*AVAILABLE RECORDS*:
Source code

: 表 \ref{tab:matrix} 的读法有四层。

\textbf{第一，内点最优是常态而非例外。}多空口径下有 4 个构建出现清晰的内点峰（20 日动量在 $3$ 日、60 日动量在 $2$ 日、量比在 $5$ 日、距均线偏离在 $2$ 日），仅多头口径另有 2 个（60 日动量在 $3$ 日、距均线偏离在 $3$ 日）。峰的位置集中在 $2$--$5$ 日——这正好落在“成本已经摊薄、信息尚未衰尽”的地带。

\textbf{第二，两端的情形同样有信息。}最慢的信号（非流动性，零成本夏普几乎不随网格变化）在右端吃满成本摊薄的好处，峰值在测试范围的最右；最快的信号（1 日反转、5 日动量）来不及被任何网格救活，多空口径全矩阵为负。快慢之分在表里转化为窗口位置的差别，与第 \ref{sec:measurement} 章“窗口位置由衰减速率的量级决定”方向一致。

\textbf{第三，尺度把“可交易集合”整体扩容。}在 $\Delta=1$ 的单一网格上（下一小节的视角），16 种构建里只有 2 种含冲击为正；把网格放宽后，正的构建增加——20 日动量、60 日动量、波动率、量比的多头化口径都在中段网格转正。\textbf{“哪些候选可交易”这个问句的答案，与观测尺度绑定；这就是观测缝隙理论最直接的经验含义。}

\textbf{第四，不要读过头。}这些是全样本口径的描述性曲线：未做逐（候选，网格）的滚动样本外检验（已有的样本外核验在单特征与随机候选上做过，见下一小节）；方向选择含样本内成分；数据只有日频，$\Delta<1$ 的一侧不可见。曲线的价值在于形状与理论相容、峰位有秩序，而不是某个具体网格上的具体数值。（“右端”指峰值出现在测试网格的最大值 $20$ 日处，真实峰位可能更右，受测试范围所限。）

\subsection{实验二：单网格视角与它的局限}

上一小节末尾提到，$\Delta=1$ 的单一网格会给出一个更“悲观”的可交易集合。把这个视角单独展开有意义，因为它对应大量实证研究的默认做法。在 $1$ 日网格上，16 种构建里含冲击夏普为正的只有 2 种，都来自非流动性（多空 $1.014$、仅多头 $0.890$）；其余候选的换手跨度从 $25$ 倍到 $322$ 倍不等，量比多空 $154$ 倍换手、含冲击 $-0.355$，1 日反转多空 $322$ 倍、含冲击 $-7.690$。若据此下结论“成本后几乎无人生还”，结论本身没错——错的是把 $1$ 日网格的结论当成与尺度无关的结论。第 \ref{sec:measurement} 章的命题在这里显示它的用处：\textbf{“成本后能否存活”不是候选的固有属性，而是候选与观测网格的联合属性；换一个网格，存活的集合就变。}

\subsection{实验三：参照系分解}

*YOUR ASSIGNMENT*:
The full listing should be duplicated exactly, line by line.

*OUTPUT FOR THIS EXERCISE*:
Source code

: 表 \ref{tab:matrix} 的读法有四层。

\textbf{第一，内点最优是常态而非例外。}多空口径下有 4 个构建出现清晰的内点峰（20 日动量在 $3$ 日、60 日动量在 $2$ 日、量比在 $5$ 日、距均线偏离在 $2$ 日），仅多头口径另有 2 个（60 日动量在 $3$ 日、距均线偏离在 $3$ 日）。峰的位置集中在 $2$--$5$ 日——这正好落在“成本已经摊薄、信息尚未衰尽”的地带。

\textbf{第二，两端的情形同样有信息。}最慢的信号（非流动性，零成本夏普几乎不随网格变化）在右端吃满成本摊薄的好处，峰值在测试范围的最右；最快的信号（1 日反转、5 日动量）来不及被任何网格救活，多空口径全矩阵为负。快慢之分在表里转化为窗口位置的差别，与第 \ref{sec:measurement} 章“窗口位置由衰减速率的量级决定”方向一致。

\textbf{第三，尺度把“可交易集合”整体扩容。}在 $\Delta=1$ 的单一网格上（下一小节的视角），16 种构建里只有 2 种含冲击为正；把网格放宽后，正的构建增加——20 日动量、60 日动量、波动率、量比的多头化口径都在中段网格转正。\textbf{“哪些候选可交易”这个问句的答案，与观测尺度绑定；这就是观测缝隙理论最直接的经验含义。}

\textbf{第四，不要读过头。}这些是全样本口径的描述性曲线：未做逐（候选，网格）的滚动样本外检验（已有的样本外核验在单特征与随机候选上做过，见下一小节）；方向选择含样本内成分；数据只有日频，$\Delta<1$ 的一侧不可见。曲线的价值在于形状与理论相容、峰位有秩序，而不是某个具体网格上的具体数值。（“右端”指峰值出现在测试网格的最大值 $20$ 日处，真实峰位可能更右，受测试范围所限。）

\subsection{实验二：单网格视角与它的局限}

上一小节末尾提到，$\Delta=1$ 的单一网格会给出一个更“悲观”的可交易集合。把这个视角单独展开有意义，因为它对应大量实证研究的默认做法。在 $1$ 日网格上，16 种构建里含冲击夏普为正的只有 2 种，都来自非流动性（多空 $1.014$、仅多头 $0.890$）；其余候选的换手跨度从 $25$ 倍到 $322$ 倍不等，量比多空 $154$ 倍换手、含冲击 $-0.355$，1 日反转多空 $322$ 倍、含冲击 $-7.690$。若据此下结论“成本后几乎无人生还”，结论本身没错——错的是把 $1$ 日网格的结论当成与尺度无关的结论。第 \ref{sec:measurement} 章的命题在这里显示它的用处：\textbf{“成本后能否存活”不是候选的固有属性，而是候选与观测网格的联合属性；换一个网格，存活的集合就变。}

\subsection{实验三：参照系分解}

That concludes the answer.